Task brief:
Restate the entries word for word, omitting nothing.

[Stored records]
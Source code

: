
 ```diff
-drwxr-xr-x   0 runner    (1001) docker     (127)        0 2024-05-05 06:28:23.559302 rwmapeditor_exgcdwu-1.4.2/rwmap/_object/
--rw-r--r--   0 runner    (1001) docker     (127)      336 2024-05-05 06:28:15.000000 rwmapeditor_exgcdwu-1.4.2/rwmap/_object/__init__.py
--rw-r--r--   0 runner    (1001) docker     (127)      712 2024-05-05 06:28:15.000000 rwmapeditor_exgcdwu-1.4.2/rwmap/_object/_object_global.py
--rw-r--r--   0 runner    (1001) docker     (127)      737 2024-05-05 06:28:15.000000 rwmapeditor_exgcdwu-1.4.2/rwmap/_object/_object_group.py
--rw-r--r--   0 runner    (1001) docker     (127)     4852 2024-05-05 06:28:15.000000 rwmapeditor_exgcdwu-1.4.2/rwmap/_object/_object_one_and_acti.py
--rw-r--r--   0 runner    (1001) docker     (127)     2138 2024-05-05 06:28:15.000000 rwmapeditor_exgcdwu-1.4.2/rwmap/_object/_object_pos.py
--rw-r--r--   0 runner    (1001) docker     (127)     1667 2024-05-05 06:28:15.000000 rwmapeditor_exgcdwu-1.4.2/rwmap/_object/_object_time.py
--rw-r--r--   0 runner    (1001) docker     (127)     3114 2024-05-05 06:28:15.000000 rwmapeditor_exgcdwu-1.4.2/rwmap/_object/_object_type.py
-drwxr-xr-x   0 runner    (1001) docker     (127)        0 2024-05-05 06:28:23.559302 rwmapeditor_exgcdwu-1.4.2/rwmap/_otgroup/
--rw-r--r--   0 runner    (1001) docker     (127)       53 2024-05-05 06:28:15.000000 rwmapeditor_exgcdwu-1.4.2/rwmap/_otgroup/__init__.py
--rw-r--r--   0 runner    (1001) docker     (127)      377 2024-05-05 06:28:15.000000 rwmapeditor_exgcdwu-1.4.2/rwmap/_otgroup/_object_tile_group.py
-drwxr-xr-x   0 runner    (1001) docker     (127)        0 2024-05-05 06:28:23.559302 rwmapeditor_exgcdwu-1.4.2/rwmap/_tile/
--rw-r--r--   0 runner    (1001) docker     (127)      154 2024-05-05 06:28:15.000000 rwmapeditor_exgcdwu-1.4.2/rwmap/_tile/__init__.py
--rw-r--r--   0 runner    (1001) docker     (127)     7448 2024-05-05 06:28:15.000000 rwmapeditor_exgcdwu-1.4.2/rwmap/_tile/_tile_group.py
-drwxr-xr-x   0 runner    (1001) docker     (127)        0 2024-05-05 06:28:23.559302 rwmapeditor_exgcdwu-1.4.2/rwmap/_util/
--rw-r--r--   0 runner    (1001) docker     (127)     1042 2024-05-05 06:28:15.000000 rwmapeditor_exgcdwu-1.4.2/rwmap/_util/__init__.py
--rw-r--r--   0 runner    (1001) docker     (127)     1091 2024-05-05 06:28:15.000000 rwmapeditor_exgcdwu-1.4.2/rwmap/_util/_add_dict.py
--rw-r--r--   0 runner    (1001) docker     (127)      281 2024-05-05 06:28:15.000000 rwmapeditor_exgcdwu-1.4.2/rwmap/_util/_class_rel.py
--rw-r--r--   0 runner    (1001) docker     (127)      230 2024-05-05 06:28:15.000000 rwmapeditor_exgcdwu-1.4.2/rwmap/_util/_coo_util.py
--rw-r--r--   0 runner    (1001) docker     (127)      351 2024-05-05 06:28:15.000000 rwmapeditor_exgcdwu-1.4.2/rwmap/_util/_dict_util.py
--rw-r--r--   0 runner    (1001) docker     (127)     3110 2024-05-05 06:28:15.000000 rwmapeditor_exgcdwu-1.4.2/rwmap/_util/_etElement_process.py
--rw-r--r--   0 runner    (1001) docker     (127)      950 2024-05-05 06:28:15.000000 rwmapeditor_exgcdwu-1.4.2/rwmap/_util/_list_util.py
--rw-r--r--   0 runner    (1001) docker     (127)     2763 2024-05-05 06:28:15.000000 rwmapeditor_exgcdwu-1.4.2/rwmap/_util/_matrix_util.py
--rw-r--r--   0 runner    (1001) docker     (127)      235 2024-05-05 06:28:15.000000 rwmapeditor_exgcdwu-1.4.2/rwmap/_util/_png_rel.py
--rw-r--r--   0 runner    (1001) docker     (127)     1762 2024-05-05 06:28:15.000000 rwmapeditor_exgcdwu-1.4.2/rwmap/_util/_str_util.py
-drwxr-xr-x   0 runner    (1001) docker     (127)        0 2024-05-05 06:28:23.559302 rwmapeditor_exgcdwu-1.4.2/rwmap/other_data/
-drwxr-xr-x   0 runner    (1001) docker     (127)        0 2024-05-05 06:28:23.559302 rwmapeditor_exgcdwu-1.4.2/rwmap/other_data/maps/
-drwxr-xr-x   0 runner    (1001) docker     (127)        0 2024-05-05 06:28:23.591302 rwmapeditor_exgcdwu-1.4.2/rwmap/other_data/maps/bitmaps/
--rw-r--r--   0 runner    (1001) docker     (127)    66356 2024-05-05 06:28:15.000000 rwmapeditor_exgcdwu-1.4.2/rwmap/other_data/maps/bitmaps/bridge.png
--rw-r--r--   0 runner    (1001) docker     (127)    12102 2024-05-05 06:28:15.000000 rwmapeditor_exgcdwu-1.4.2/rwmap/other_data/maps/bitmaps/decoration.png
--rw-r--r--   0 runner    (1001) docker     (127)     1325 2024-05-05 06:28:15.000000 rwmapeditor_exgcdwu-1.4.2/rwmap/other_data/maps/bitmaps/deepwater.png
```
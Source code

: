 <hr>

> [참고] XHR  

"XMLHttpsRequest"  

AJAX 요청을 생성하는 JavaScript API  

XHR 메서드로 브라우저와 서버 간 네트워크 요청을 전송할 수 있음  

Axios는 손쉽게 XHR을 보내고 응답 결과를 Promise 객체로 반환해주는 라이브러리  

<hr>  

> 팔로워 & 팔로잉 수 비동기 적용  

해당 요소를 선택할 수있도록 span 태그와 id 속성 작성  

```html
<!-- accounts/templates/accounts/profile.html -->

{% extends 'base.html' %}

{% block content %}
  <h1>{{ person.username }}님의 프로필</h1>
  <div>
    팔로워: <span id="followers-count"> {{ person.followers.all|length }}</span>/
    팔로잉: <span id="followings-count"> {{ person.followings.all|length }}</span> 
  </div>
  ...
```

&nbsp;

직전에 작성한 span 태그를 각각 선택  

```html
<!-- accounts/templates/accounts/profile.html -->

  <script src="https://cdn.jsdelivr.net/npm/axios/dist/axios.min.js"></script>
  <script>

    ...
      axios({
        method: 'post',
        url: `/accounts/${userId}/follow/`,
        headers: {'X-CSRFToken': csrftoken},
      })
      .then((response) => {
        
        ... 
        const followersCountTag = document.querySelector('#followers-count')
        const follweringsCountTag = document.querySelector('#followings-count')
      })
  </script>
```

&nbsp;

Exercise answer:
Source code

:
 ```diff
-drwxr-xr-x   0 runner    (1001) docker     (127)        0 2024-05-05 06:28:23.559302 rwmapeditor_exgcdwu-1.4.2/rwmap/_object/
--rw-r--r--   0 runner    (1001) docker     (127)      336 2024-05-05 06:28:15.000000 rwmapeditor_exgcdwu-1.4.2/rwmap/_object/__init__.py
--rw-r--r--   0 runner    (1001) docker     (127)      712 2024-05-05 06:28:15.000000 rwmapeditor_exgcdwu-1.4.2/rwmap/_object/_object_global.py
--rw-r--r--   0 runner    (1001) docker     (127)      737 2024-05-05 06:28:15.000000 rwmapeditor_exgcdwu-1.4.2/rwmap/_object/_object_group.py
--rw-r--r--   0 runner    (1001) docker     (127)     4852 2024-05-05 06:28:15.000000 rwmapeditor_exgcdwu-1.4.2/rwmap/_object/_object_one_and_acti.py
--rw-r--r--   0 runner    (1001) docker     (127)     2138 2024-05-05 06:28:15.000000 rwmapeditor_exgcdwu-1.4.2/rwmap/_object/_object_pos.py
--rw-r--r--   0 runner    (1001) docker     (127)     1667 2024-05-05 06:28:15.000000 rwmapeditor_exgcdwu-1.4.2/rwmap/_object/_object_time.py
--rw-r--r--   0 runner    (1001) docker     (127)     3114 2024-05-05 06:28:15.000000 rwmapeditor_exgcdwu-1.4.2/rwmap/_object/_object_type.py
-drwxr-xr-x   0 runner    (1001) docker     (127)        0 2024-05-05 06:28:23.559302 rwmapeditor_exgcdwu-1.4.2/rwmap/_otgroup/
--rw-r--r--   0 runner    (1001) docker     (127)       53 2024-05-05 06:28:15.000000 rwmapeditor_exgcdwu-1.4.2/rwmap/_otgroup/__init__.py
--rw-r--r--   0 runner    (1001) docker     (127)      377 2024-05-05 06:28:15.000000 rwmapeditor_exgcdwu-1.4.2/rwmap/_otgroup/_object_tile_group.py
-drwxr-xr-x   0 runner    (1001) docker     (127)        0 2024-05-05 06:28:23.559302 rwmapeditor_exgcdwu-1.4.2/rwmap/_tile/
--rw-r--r--   0 runner    (1001) docker     (127)      154 2024-05-05 06:28:15.000000 rwmapeditor_exgcdwu-1.4.2/rwmap/_tile/__init__.py
--rw-r--r--   0 runner    (1001) docker     (127)     7448 2024-05-05 06:28:15.000000 rwmapeditor_exgcdwu-1.4.2/rwmap/_tile/_tile_group.py
-drwxr-xr-x   0 runner    (1001) docker     (127)        0 2024-05-05 06:28:23.559302 rwmapeditor_exgcdwu-1.4.2/rwmap/_util/
--rw-r--r--   0 runner    (1001) docker     (127)     1042 2024-05-05 06:28:15.000000 rwmapeditor_exgcdwu-1.4.2/rwmap/_util/__init__.py
--rw-r--r--   0 runner    (1001) docker     (127)     1091 2024-05-05 06:28:15.000000 rwmapeditor_exgcdwu-1.4.2/rwmap/_util/_add_dict.py
--rw-r--r--   0 runner    (1001) docker     (127)      281 2024-05-05 06:28:15.000000 rwmapeditor_exgcdwu-1.4.2/rwmap/_util/_class_rel.py
--rw-r--r--   0 runner    (1001) docker     (127)      230 2024-05-05 06:28:15.000000 rwmapeditor_exgcdwu-1.4.2/rwmap/_util/_coo_util.py
--rw-r--r--   0 runner    (1001) docker     (127)      351 2024-05-05 06:28:15.000000 rwmapeditor_exgcdwu-1.4.2/rwmap/_util/_dict_util.py
--rw-r--r--   0 runner    (1001) docker     (127)     3110 2024-05-05 06:28:15.000000 rwmapeditor_exgcdwu-1.4.2/rwmap/_util/_etElement_process.py
--rw-r--r--   0 runner    (1001) docker     (127)      950 2024-05-05 06:28:15.000000 rwmapeditor_exgcdwu-1.4.2/rwmap/_util/_list_util.py
--rw-r--r--   0 runner    (1001) docker     (127)     2763 2024-05-05 06:28:15.000000 rwmapeditor_exgcdwu-1.4.2/rwmap/_util/_matrix_util.py
--rw-r--r--   0 runner    (1001) docker     (127)      235 2024-05-05 06:28:15.000000 rwmapeditor_exgcdwu-1.4.2/rwmap/_util/_png_rel.py
--rw-r--r--   0 runner    (1001) docker     (127)     1762 2024-05-05 06:28:15.000000 rwmapeditor_exgcdwu-1.4.2/rwmap/_util/_str_util.py
-drwxr-xr-x   0 runner    (1001) docker     (127)        0 2024-05-05 06:28:23.559302 rwmapeditor_exgcdwu-1.4.2/rwmap/other_data/
-drwxr-xr-x   0 runner    (1001) docker     (127)        0 2024-05-05 06:28:23.559302 rwmapeditor_exgcdwu-1.4.2/rwmap/other_data/maps/
-drwxr-xr-x   0 runner    (1001) docker     (127)        0 2024-05-05 06:28:23.591302 rwmapeditor_exgcdwu-1.4.2/rwmap/other_data/maps/bitmaps/
--rw-r--r--   0 runner    (1001) docker     (127)    66356 2024-05-05 06:28:15.000000 rwmapeditor_exgcdwu-1.4.2/rwmap/other_data/maps/bitmaps/bridge.png
--rw-r--r--   0 runner    (1001) docker     (127)    12102 2024-05-05 06:28:15.000000 rwmapeditor_exgcdwu-1.4.2/rwmap/other_data/maps/bitmaps/decoration.png
--rw-r--r--   0 runner    (1001) docker     (127)     1325 2024-05-05 06:28:15.000000 rwmapeditor_exgcdwu-1.4.2/rwmap/other_data/maps/bitmaps/deepwater.png
```
Source code

: <hr>

> [참고] XHR  

"XMLHttpsRequest"  

AJAX 요청을 생성하는 JavaScript API  

XHR 메서드로 브라우저와 서버 간 네트워크 요청을 전송할 수 있음  

Axios는 손쉽게 XHR을 보내고 응답 결과를 Promise 객체로 반환해주는 라이브러리  

<hr>  

> 팔로워 & 팔로잉 수 비동기 적용  

해당 요소를 선택할 수있도록 span 태그와 id 속성 작성  

```html
<!-- accounts/templates/accounts/profile.html -->

{% extends 'base.html' %}

{% block content %}
  <h1>{{ person.username }}님의 프로필</h1>
  <div>
    팔로워: <span id="followers-count"> {{ person.followers.all|length }}</span>/
    팔로잉: <span id="followings-count"> {{ person.followings.all|length }}</span> 
  </div>
  ...
```

&nbsp;

직전에 작성한 span 태그를 각각 선택  

```html
<!-- accounts/templates/accounts/profile.html -->

  <script src="https://cdn.jsdelivr.net/npm/axios/dist/axios.min.js"></script>
  <script>

    ...
      axios({
        method: 'post',
        url: `/accounts/${userId}/follow/`,
        headers: {'X-CSRFToken': csrftoken},
      })
      .then((response) => {
        
        ... 
        const followersCountTag = document.querySelector('#followers-count')
        const follweringsCountTag = document.querySelector('#followings-count')
      })
  </script>
```

&nbsp;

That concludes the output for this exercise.